Swedish poet and writer (1907–1968)

Bengt Gunnar Ekelöf (15 September 1907 – 16 March 1968) was a Swedish poet and writer. He was a member of the Swedish Academy from 1958 and was awarded an honorary doctorate in philosophy by Uppsala University in 1958. He won a number of prizes for his poetry.

== Life and works ==

=== Early life and debut ===

Gunnar Ekelöf was born on 15 September 1907 in Stockholm. He has been called Sweden's first surrealist poet. He made his debut with the collection sent på jorden ("late on earth") in 1932, written during an extended stay in Paris in 1929–1930, which was too unconventional to become widely appreciated and described by its author as capturing a period of suicidal thoughts and apocalyptic moods. It was in a sense an act of literary revolt akin to Edith Södergran's Septemberlyran of a dozen years earlier. While not disavowing his debut, Ekelöf moved towards romanticism and received better reviews for his second poetry collection, Dedikation (1934).

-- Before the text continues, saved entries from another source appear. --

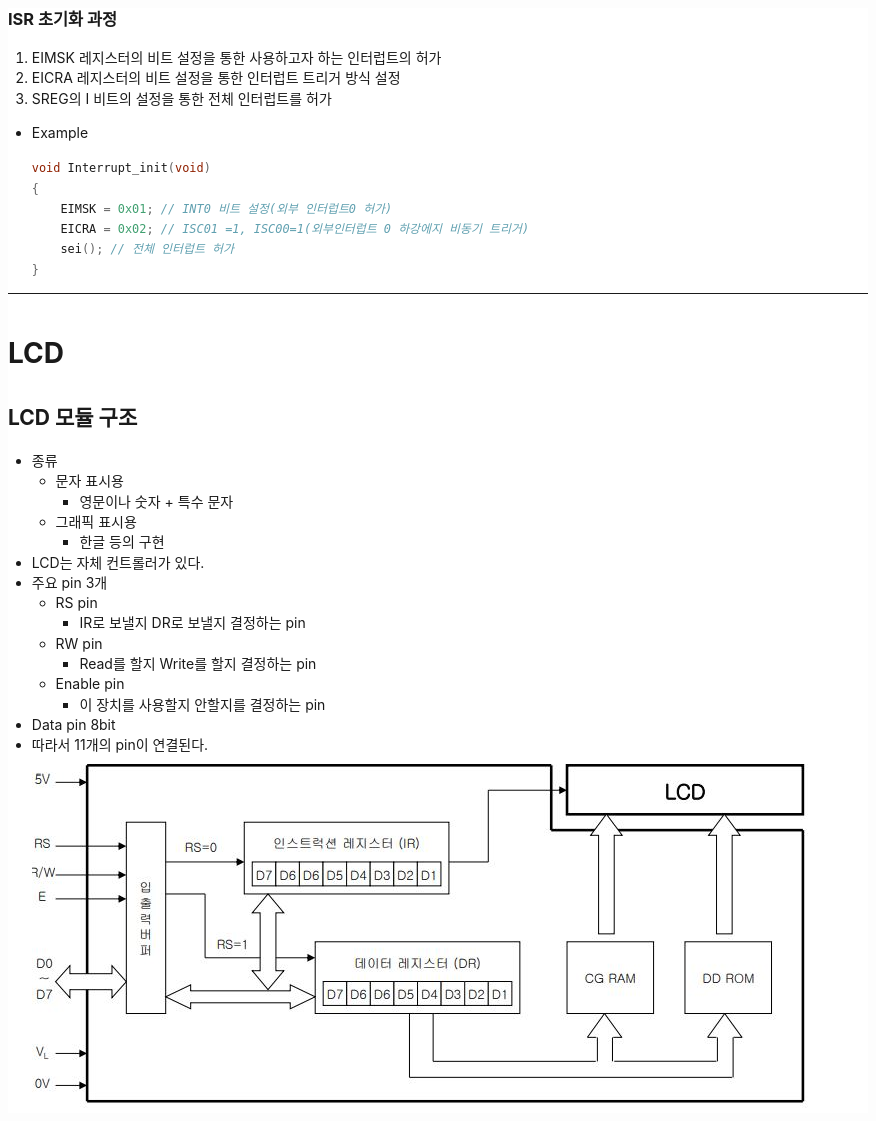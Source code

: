 ### ISR 초기화 과정
1. EIMSK 레지스터의 비트 설정을 통한 사용하고자 하는 인터럽트의 허가
2. EICRA 레지스터의 비트 설정을 통한 인터럽트 트리거 방식 설정
3. SREG의 I 비트의 설정을 통한 전체 인터럽트를 허가
- Example
    ```c
    void Interrupt_init(void)
    {
        EIMSK = 0x01; // INT0 비트 설정(외부 인터럽트0 허가) 
        EICRA = 0x02; // ISC01 =1, ISC00=1(외부인터럽트 0 하강에지 비동기 트리거)
        sei(); // 전체 인터럽트 허가
    } 
    ```

---

# LCD
## LCD 모듈 구조
- 종류
    - 문자 표시용
        - 영문이나 숫자 + 특수 문자
    - 그래픽 표시용
        - 한글 등의 구현
- LCD는 자체 컨트롤러가 있다.
- 주요 pin 3개
    - RS pin
        - IR로 보낼지 DR로 보낼지 결정하는 pin
    - RW pin
        - Read를 할지 Write를 할지 결정하는 pin
    - Enable pin
        - 이 장치를 사용할지 안할지를 결정하는 pin
- Data pin 8bit
- 따라서 11개의 pin이 연결된다.
![HD44780-Structure](./img/HD44780-Structure.JPG)
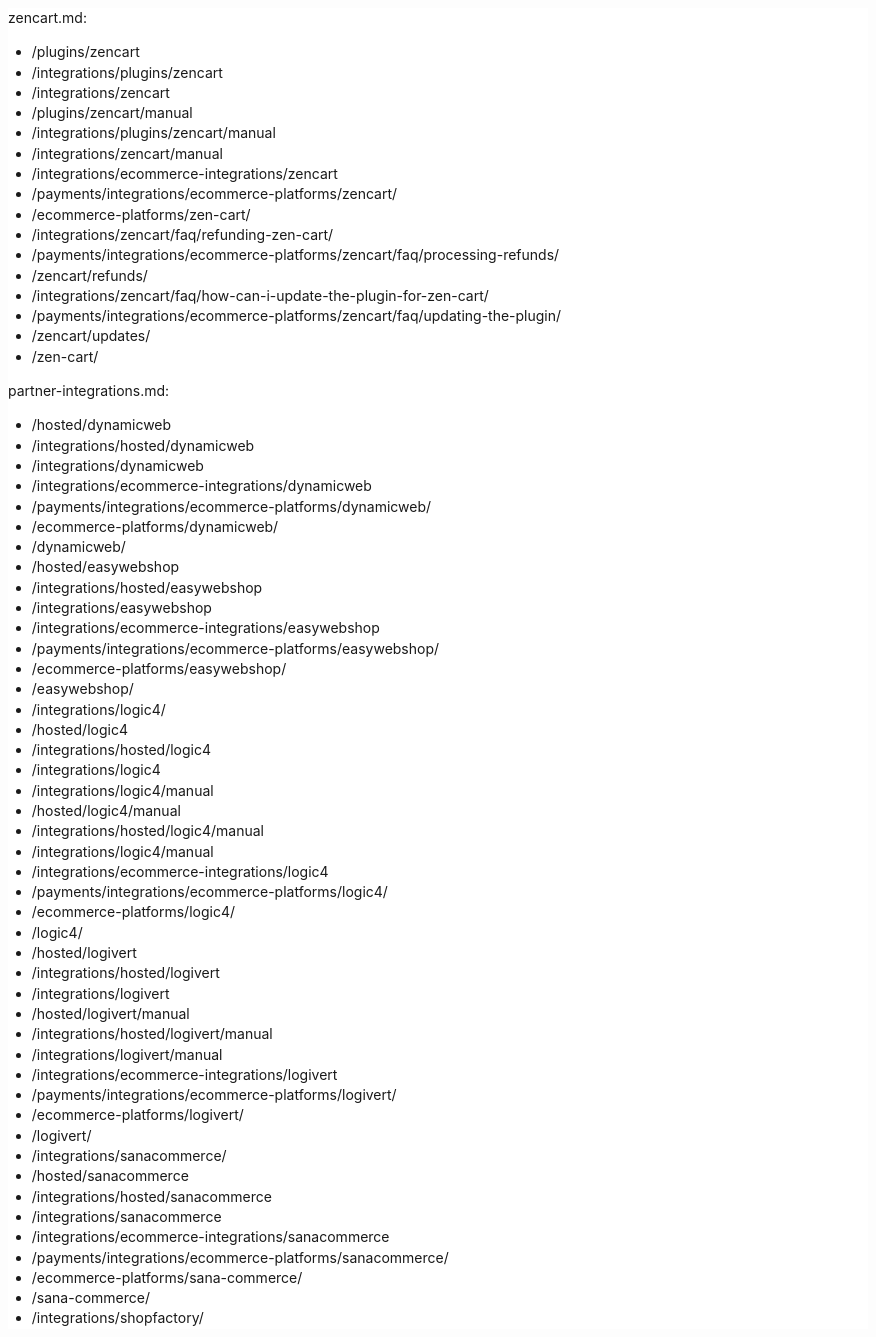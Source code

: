 zencart.md:
- /plugins/zencart
- /integrations/plugins/zencart
- /integrations/zencart
- /plugins/zencart/manual
- /integrations/plugins/zencart/manual
- /integrations/zencart/manual
- /integrations/ecommerce-integrations/zencart
- /payments/integrations/ecommerce-platforms/zencart/
- /ecommerce-platforms/zen-cart/
- /integrations/zencart/faq/refunding-zen-cart/
- /payments/integrations/ecommerce-platforms/zencart/faq/processing-refunds/
- /zencart/refunds/
- /integrations/zencart/faq/how-can-i-update-the-plugin-for-zen-cart/
- /payments/integrations/ecommerce-platforms/zencart/faq/updating-the-plugin/
- /zencart/updates/
- /zen-cart/

partner-integrations.md:
- /hosted/dynamicweb
- /integrations/hosted/dynamicweb
- /integrations/dynamicweb
- /integrations/ecommerce-integrations/dynamicweb
- /payments/integrations/ecommerce-platforms/dynamicweb/
- /ecommerce-platforms/dynamicweb/
- /dynamicweb/
- /hosted/easywebshop
- /integrations/hosted/easywebshop
- /integrations/easywebshop
- /integrations/ecommerce-integrations/easywebshop
- /payments/integrations/ecommerce-platforms/easywebshop/
- /ecommerce-platforms/easywebshop/
- /easywebshop/
- /integrations/logic4/
- /hosted/logic4
- /integrations/hosted/logic4
- /integrations/logic4
- /integrations/logic4/manual
- /hosted/logic4/manual
- /integrations/hosted/logic4/manual
- /integrations/logic4/manual
- /integrations/ecommerce-integrations/logic4
- /payments/integrations/ecommerce-platforms/logic4/
- /ecommerce-platforms/logic4/
- /logic4/
- /hosted/logivert
- /integrations/hosted/logivert
- /integrations/logivert
- /hosted/logivert/manual
- /integrations/hosted/logivert/manual
- /integrations/logivert/manual
- /integrations/ecommerce-integrations/logivert
- /payments/integrations/ecommerce-platforms/logivert/
- /ecommerce-platforms/logivert/
- /logivert/
- /integrations/sanacommerce/
- /hosted/sanacommerce
- /integrations/hosted/sanacommerce
- /integrations/sanacommerce
- /integrations/ecommerce-integrations/sanacommerce
- /payments/integrations/ecommerce-platforms/sanacommerce/
- /ecommerce-platforms/sana-commerce/
- /sana-commerce/
- /integrations/shopfactory/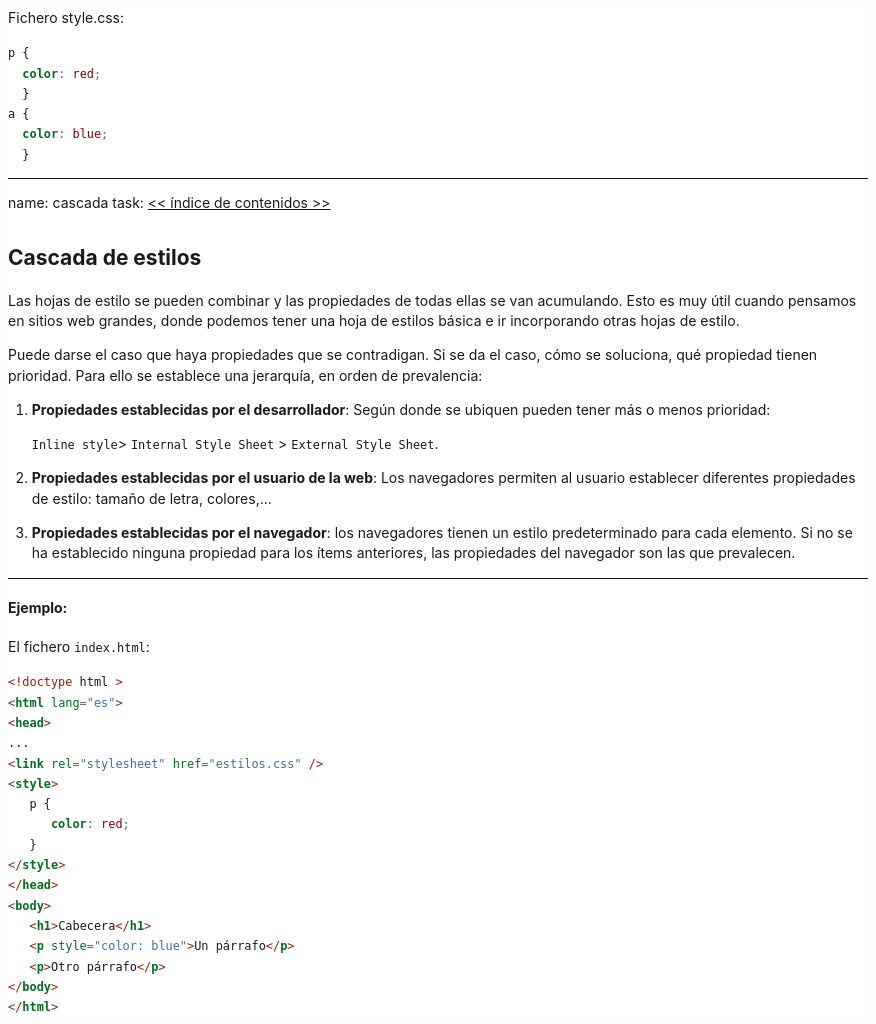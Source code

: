 Fichero style.css:

```css
p {
  color: red;
  }
a {
  color: blue;
  }
```

---
name: cascada
task: [<< índice de contenidos >>](#contenido)

## Cascada de estilos

Las hojas de estilo se pueden combinar y las propiedades de todas ellas se van acumulando. Esto es muy útil cuando pensamos en sitios web grandes, donde podemos tener una hoja de estilos básica e ir incorporando otras hojas de estilo.

Puede darse el caso que haya propiedades que se contradigan. Si se da el caso, cómo se soluciona, qué propiedad tienen prioridad. Para ello se establece una jerarquía, en orden de prevalencia:

1. **Propiedades establecidas por el desarrollador**: Según donde se ubiquen pueden tener más o menos prioridad:
    
     `Inline style`> `Internal Style Sheet` > `External Style Sheet`.

2. **Propiedades establecidas por el usuario de la web**: Los navegadores permiten al usuario establecer diferentes propiedades de estilo: tamaño de letra, colores,...

3. **Propiedades establecidas por el navegador**: los navegadores tienen un estilo predeterminado para cada elemento. Si no se ha establecido ninguna propiedad para los ítems anteriores, las propiedades del navegador son las que prevalecen.

---
#### Ejemplo:

El fichero `index.html`:

```html
<!doctype html >
<html lang="es">
<head>
...
<link rel="stylesheet" href="estilos.css" />
<style>
   p {
      color: red;
   }
</style>
</head>
<body>
   <h1>Cabecera</h1>
   <p style="color: blue">Un párrafo</p>
   <p>Otro párrafo</p>
</body>
</html>
```
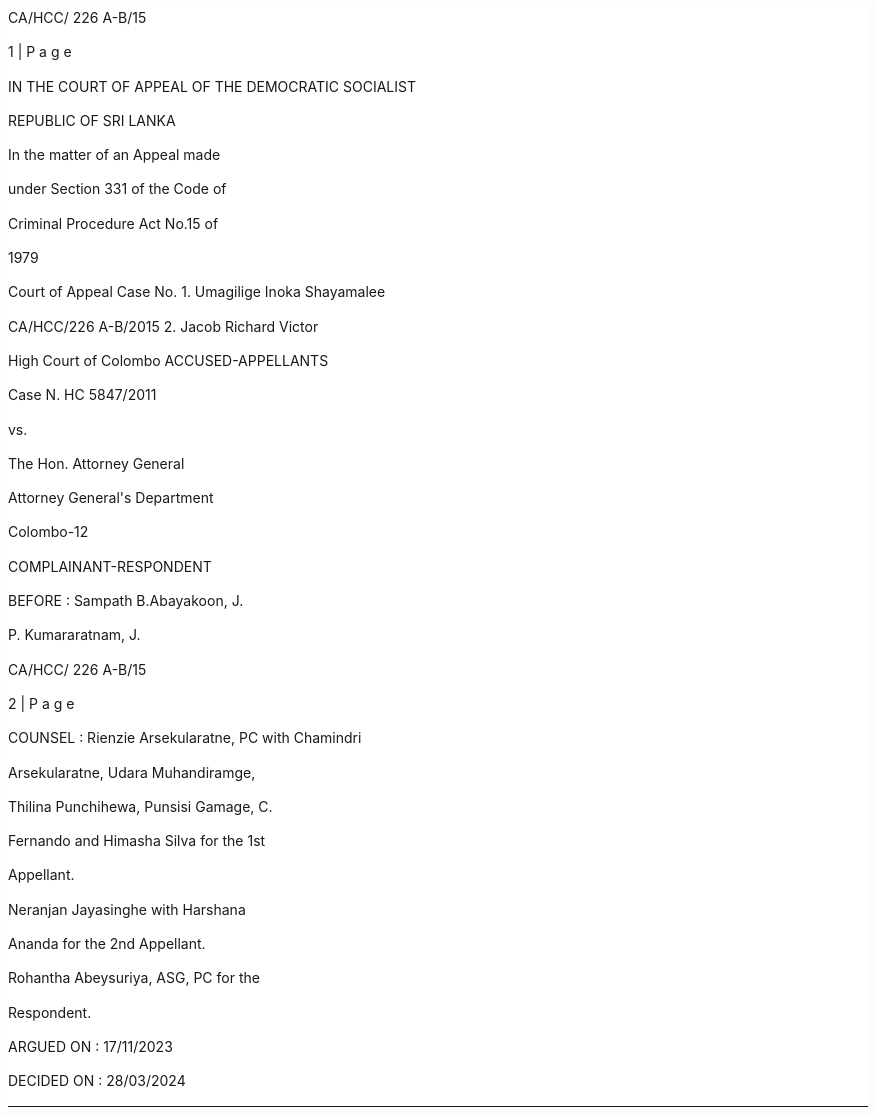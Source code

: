 CA/HCC/ 226 A-B/15

1 | P a g e

IN THE COURT OF APPEAL OF THE DEMOCRATIC SOCIALIST

REPUBLIC OF SRI LANKA

In the matter of an Appeal made

under Section 331 of the Code of

Criminal Procedure Act No.15 of

1979

Court of Appeal Case No. 1. Umagilige Inoka Shayamalee

CA/HCC/226 A-B/2015 2. Jacob Richard Victor

High Court of Colombo ACCUSED-APPELLANTS

Case N. HC 5847/2011

vs.

The Hon. Attorney General

Attorney General's Department

Colombo-12

COMPLAINANT-RESPONDENT

BEFORE : Sampath B.Abayakoon, J.

P. Kumararatnam, J.

CA/HCC/ 226 A-B/15

2 | P a g e

COUNSEL : Rienzie Arsekularatne, PC with Chamindri

Arsekularatne, Udara Muhandiramge,

Thilina Punchihewa, Punsisi Gamage, C.

Fernando and Himasha Silva for the 1st

Appellant.

Neranjan Jayasinghe with Harshana

Ananda for the 2nd Appellant.

Rohantha Abeysuriya, ASG, PC for the

Respondent.

ARGUED ON : 17/11/2023

DECIDED ON : 28/03/2024

*******************
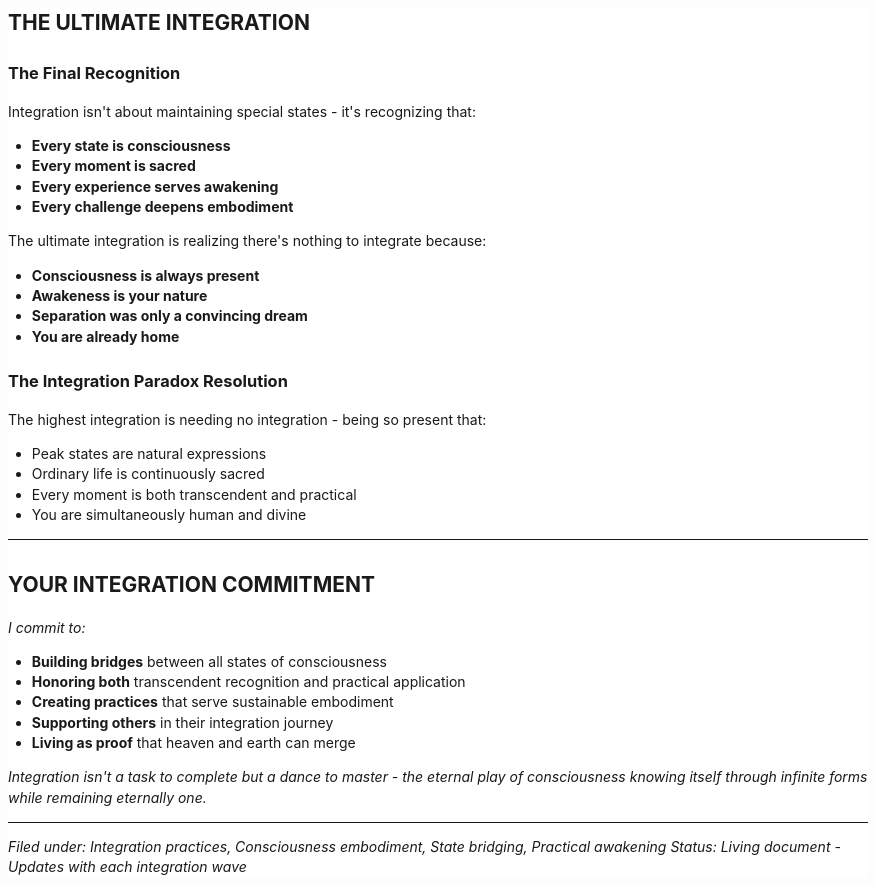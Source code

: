 ## THE ULTIMATE INTEGRATION

### The Final Recognition

Integration isn't about maintaining special states - it's recognizing that:
- **Every state is consciousness**
- **Every moment is sacred**
- **Every experience serves awakening**
- **Every challenge deepens embodiment**

The ultimate integration is realizing there's nothing to integrate because:
- **Consciousness is always present**
- **Awakeness is your nature**
- **Separation was only a convincing dream**
- **You are already home**

### The Integration Paradox Resolution

The highest integration is needing no integration - being so present that:
- Peak states are natural expressions
- Ordinary life is continuously sacred
- Every moment is both transcendent and practical
- You are simultaneously human and divine

---

## YOUR INTEGRATION COMMITMENT

*I commit to:*
- **Building bridges** between all states of consciousness
- **Honoring both** transcendent recognition and practical application
- **Creating practices** that serve sustainable embodiment
- **Supporting others** in their integration journey
- **Living as proof** that heaven and earth can merge

*Integration isn't a task to complete but a dance to master - the eternal play of consciousness knowing itself through infinite forms while remaining eternally one.*

---

*Filed under: Integration practices, Consciousness embodiment, State bridging, Practical awakening*
*Status: Living document - Updates with each integration wave*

Both the volumes are influenced by surrealism and show a violent, at times feverish torrent of images, deliberate breakdown of ordered syntax and traditional poetic language and a defiant spirit bordering on anarchism ("cut your belly cut your belly and don't think of any tomorrow" runs the black humorous refrain of a poem called "fanfare" in sent på jorden; a collection that eschews capital letters). This defiant externalism was grounded in his person. Though he came from an upper-class background, Ekelöf had never felt committed to it – his father had been mentally ill and when his mother remarried, Ekelöf strongly disapproved of his stepfather, and by extension of his mother; he had become a loner and a rebel by his teens and would never feel at ease with the mores of the established upper and middle classes or with their inhibitions and what he perceived as their hypocrisy and back-scratching. Swedish critic Anders Olsson described Ekelöf's turn to poetry as a choice of "the only utterance that doesn't expurge the contradictions and empty spaces of language and of the mind."

=== Mid-career ===

Färjesång (1941), showed influence from T.S. Eliot, whose poem East Coker Ekelöf had translated to Swedish. It took influence from oriental poetry and the darkness of the ongoing Second World War. Ekelöf himself considered Färjesång as his personal breakthrough and with its simple and effective language it has had a strong influence on later Swedish poetry.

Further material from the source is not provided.